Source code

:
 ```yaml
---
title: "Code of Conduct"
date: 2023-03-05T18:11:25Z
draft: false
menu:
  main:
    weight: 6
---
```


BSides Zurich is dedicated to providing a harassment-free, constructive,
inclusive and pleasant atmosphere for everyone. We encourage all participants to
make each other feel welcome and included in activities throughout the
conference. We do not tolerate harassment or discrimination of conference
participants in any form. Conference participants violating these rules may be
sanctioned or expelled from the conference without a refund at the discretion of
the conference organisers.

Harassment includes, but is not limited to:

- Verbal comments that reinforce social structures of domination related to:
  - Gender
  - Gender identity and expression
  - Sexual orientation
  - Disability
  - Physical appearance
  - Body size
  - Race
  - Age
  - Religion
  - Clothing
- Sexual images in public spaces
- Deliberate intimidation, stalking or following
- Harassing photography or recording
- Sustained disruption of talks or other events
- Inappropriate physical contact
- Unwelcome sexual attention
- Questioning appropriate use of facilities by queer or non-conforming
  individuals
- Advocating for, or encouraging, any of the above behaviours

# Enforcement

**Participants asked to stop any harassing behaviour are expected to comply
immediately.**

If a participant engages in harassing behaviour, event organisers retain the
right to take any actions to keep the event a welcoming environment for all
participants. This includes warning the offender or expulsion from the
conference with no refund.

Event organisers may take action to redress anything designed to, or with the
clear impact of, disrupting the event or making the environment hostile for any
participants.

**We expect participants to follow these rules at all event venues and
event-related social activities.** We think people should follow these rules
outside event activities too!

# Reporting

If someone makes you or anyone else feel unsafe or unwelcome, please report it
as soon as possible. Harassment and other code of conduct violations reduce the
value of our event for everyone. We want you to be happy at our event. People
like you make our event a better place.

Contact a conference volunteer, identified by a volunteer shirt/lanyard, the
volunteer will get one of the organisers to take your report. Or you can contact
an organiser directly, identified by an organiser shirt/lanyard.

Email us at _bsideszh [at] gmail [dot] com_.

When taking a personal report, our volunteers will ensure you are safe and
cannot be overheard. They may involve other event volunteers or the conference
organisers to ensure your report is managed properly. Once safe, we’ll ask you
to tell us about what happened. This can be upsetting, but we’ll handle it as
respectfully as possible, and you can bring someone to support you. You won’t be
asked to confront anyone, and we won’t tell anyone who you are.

•••

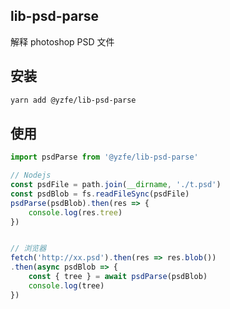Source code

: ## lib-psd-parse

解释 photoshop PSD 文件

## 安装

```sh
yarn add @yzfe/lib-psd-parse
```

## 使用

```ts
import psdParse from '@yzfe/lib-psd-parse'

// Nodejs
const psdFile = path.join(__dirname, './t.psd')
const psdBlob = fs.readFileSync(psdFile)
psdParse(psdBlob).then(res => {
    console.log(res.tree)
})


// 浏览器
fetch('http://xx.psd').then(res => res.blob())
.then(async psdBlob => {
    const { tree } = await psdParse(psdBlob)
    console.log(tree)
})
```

•••

## Task to complete
Lines holding the string "everyone" must be copied out of the entries above.

## Solution for this problem
inclusive and pleasant atmosphere for everyone. We encourage all participants to
value of our event for everyone. We want you to be happy at our event. People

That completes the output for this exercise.